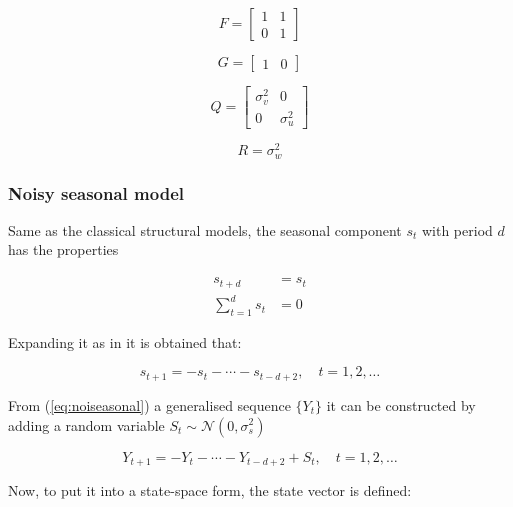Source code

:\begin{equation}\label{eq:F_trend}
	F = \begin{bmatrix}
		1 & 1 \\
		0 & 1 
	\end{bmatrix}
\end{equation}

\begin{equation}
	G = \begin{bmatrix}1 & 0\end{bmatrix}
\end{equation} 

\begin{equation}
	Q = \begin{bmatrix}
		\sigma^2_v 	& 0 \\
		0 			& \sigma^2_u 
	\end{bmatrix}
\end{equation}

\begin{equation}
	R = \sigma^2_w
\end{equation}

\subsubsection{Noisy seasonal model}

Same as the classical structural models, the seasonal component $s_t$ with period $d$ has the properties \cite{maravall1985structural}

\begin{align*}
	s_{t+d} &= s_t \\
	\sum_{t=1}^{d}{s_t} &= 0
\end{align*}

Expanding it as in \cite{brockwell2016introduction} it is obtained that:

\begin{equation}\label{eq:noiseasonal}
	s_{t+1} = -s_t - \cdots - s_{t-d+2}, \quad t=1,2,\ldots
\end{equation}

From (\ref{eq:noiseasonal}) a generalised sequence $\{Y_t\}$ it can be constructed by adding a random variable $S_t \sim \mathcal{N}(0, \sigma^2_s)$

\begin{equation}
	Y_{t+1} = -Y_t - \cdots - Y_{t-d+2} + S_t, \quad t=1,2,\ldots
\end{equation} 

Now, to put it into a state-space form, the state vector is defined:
--
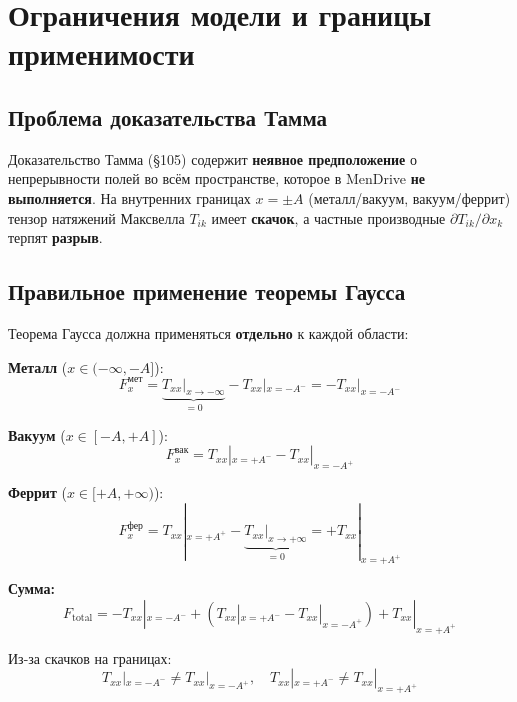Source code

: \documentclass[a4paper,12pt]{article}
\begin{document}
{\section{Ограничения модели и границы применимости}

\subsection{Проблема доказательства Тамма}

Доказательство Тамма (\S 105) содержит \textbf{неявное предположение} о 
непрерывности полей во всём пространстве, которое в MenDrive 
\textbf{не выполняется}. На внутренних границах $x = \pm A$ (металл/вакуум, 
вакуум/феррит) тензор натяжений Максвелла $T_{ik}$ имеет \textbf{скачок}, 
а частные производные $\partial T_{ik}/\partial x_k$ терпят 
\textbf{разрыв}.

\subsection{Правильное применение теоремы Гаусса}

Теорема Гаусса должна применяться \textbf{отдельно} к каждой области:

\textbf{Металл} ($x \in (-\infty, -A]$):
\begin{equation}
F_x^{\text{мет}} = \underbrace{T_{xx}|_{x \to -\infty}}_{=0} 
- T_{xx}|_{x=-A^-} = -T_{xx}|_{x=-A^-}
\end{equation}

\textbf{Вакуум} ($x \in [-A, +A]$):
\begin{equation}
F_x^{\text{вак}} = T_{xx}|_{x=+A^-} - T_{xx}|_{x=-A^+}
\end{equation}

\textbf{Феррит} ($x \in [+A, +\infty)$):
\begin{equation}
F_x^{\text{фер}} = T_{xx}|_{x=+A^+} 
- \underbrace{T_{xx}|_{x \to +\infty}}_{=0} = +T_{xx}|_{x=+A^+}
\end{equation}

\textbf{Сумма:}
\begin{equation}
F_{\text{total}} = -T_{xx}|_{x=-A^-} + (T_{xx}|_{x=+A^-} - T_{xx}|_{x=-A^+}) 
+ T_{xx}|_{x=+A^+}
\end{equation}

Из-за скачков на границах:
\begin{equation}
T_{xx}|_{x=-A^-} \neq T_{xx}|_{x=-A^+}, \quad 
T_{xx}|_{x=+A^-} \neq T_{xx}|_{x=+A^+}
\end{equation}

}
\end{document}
==
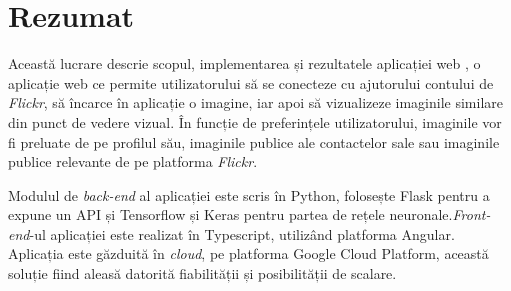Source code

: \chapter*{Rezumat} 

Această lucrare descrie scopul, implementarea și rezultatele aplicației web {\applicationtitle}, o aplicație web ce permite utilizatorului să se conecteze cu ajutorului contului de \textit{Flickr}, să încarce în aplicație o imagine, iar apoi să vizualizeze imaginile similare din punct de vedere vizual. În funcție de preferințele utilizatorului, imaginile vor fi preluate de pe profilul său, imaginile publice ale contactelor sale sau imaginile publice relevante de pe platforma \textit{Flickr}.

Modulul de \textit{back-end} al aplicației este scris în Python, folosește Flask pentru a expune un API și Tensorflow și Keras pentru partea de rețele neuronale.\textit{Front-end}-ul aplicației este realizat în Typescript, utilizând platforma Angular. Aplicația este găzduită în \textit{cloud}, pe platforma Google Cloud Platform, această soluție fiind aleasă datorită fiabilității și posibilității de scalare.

## WHAT THE TASK ASKS
Work out how many lines in the data above hold the word "underbrace". Reply with nothing but the count.

## THE COMPLETED TASK
2